*PROBLEM DETAILS*
Which lines below fall between the one containing "部分行业人士向预言家透露，《" and the one containing "事实上，网易游戏内部已经有制"? Repeat them exactly, counting both of those lines, and add nothing else.

******************************

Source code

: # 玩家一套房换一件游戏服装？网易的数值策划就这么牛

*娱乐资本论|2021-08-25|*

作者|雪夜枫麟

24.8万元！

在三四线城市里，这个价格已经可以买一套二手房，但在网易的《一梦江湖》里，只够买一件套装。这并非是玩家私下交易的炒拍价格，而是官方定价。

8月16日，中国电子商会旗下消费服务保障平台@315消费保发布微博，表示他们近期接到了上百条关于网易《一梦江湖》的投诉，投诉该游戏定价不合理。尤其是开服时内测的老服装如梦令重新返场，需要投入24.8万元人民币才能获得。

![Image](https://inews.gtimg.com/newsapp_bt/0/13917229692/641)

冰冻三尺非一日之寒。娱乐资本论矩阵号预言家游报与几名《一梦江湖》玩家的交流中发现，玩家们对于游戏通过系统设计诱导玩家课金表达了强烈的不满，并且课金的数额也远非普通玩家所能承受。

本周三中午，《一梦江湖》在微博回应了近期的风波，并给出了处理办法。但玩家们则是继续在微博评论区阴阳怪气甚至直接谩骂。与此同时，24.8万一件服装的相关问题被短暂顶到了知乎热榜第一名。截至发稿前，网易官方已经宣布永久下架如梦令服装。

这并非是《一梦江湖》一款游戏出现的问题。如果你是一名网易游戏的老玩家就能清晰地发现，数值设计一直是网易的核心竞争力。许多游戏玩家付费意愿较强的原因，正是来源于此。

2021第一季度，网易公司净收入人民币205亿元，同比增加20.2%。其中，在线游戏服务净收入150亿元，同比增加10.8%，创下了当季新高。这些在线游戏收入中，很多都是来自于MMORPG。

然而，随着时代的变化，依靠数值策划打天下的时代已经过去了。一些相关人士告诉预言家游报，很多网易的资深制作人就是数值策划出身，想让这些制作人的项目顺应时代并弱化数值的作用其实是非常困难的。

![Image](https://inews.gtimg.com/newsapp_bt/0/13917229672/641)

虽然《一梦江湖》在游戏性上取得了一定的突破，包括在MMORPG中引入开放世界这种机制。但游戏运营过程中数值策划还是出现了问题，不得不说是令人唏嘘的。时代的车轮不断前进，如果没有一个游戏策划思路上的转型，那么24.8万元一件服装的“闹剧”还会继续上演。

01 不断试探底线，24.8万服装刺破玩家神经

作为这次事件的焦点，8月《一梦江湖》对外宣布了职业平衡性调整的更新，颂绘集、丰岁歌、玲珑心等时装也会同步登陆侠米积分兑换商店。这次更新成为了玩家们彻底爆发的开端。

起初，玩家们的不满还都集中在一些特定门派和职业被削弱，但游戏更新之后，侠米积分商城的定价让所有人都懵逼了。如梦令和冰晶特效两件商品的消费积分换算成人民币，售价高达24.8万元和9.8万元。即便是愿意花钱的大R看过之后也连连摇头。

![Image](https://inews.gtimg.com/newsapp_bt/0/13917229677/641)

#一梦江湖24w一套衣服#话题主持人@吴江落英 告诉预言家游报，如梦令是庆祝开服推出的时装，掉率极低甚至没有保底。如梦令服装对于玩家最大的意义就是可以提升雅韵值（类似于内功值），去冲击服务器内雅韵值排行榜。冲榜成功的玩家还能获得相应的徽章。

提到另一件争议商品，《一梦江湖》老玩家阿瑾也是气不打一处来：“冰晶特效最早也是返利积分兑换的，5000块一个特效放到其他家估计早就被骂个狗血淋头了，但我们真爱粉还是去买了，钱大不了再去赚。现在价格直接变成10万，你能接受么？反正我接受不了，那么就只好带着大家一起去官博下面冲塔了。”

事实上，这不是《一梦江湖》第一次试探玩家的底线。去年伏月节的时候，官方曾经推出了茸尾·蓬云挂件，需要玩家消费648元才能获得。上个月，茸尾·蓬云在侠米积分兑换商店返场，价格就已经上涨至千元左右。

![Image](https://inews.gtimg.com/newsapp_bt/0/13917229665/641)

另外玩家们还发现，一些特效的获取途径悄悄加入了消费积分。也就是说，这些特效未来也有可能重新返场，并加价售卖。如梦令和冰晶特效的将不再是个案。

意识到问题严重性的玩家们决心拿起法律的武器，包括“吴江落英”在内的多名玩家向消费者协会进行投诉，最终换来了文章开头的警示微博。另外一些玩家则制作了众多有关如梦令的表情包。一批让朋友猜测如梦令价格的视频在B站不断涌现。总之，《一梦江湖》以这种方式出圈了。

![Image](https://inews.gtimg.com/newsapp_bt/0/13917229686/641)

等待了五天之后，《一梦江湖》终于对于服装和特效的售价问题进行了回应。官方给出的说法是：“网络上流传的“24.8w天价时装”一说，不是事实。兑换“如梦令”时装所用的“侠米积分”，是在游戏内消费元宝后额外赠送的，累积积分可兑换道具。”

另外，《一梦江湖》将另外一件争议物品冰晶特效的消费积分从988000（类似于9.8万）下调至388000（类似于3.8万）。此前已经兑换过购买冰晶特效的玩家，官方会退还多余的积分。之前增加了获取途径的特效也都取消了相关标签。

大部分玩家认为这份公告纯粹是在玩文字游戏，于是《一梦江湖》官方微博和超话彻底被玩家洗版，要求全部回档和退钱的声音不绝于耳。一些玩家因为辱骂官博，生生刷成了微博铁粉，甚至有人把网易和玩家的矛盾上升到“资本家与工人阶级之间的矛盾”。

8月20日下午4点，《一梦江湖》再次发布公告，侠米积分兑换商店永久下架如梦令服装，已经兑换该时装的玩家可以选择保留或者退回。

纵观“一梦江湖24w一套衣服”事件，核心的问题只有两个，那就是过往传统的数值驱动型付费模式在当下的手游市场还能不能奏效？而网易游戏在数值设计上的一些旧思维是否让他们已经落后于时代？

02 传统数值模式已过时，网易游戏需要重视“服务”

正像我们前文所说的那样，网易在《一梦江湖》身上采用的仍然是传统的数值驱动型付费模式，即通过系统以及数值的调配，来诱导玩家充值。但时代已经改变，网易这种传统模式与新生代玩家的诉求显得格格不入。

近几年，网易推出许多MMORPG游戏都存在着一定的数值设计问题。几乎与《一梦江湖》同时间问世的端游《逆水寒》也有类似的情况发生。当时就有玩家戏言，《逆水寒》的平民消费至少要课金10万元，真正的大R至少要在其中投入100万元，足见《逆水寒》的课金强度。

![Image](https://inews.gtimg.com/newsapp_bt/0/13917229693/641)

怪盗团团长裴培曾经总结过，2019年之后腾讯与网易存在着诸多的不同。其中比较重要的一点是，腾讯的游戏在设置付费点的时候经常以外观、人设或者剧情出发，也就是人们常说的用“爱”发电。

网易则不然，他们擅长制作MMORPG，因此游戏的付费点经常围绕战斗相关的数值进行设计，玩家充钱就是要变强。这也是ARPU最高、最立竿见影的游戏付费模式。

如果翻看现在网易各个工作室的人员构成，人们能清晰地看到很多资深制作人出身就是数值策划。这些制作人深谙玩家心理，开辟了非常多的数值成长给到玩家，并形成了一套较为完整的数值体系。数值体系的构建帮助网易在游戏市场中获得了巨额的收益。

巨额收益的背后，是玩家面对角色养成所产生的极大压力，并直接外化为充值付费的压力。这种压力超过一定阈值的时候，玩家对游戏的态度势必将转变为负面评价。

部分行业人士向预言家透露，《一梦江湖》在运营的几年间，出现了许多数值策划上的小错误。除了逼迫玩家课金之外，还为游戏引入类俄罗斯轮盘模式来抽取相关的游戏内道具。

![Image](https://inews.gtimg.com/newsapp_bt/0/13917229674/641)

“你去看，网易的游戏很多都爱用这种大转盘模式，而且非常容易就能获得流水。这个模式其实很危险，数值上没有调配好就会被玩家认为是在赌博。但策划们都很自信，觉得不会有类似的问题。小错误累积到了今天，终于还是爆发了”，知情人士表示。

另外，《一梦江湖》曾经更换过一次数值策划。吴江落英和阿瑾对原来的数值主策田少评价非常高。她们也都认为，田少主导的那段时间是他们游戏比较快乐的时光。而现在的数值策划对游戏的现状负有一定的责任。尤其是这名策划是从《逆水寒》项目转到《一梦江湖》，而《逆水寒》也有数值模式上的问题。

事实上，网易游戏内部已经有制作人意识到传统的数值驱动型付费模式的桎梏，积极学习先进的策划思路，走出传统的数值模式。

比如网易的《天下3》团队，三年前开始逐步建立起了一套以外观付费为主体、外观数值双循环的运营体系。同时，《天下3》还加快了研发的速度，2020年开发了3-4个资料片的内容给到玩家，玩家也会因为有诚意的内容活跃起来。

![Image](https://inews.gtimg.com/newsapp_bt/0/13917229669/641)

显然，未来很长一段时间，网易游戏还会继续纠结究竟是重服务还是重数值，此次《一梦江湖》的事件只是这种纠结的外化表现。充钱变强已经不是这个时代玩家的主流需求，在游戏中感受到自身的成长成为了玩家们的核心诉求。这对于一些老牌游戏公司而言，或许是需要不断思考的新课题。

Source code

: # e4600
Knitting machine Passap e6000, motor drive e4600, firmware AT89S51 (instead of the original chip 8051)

******************************

*WRITTEN ANSWER*
部分行业人士向预言家透露，《一梦江湖》在运营的几年间，出现了许多数值策划上的小错误。除了逼迫玩家课金之外，还为游戏引入类俄罗斯轮盘模式来抽取相关的游戏内道具。

![Image](https://inews.gtimg.com/newsapp_bt/0/13917229674/641)

“你去看，网易的游戏很多都爱用这种大转盘模式，而且非常容易就能获得流水。这个模式其实很危险，数值上没有调配好就会被玩家认为是在赌博。但策划们都很自信，觉得不会有类似的问题。小错误累积到了今天，终于还是爆发了”，知情人士表示。

另外，《一梦江湖》曾经更换过一次数值策划。吴江落英和阿瑾对原来的数值主策田少评价非常高。她们也都认为，田少主导的那段时间是他们游戏比较快乐的时光。而现在的数值策划对游戏的现状负有一定的责任。尤其是这名策划是从《逆水寒》项目转到《一梦江湖》，而《逆水寒》也有数值模式上的问题。

事实上，网易游戏内部已经有制作人意识到传统的数值驱动型付费模式的桎梏，积极学习先进的策划思路，走出传统的数值模式。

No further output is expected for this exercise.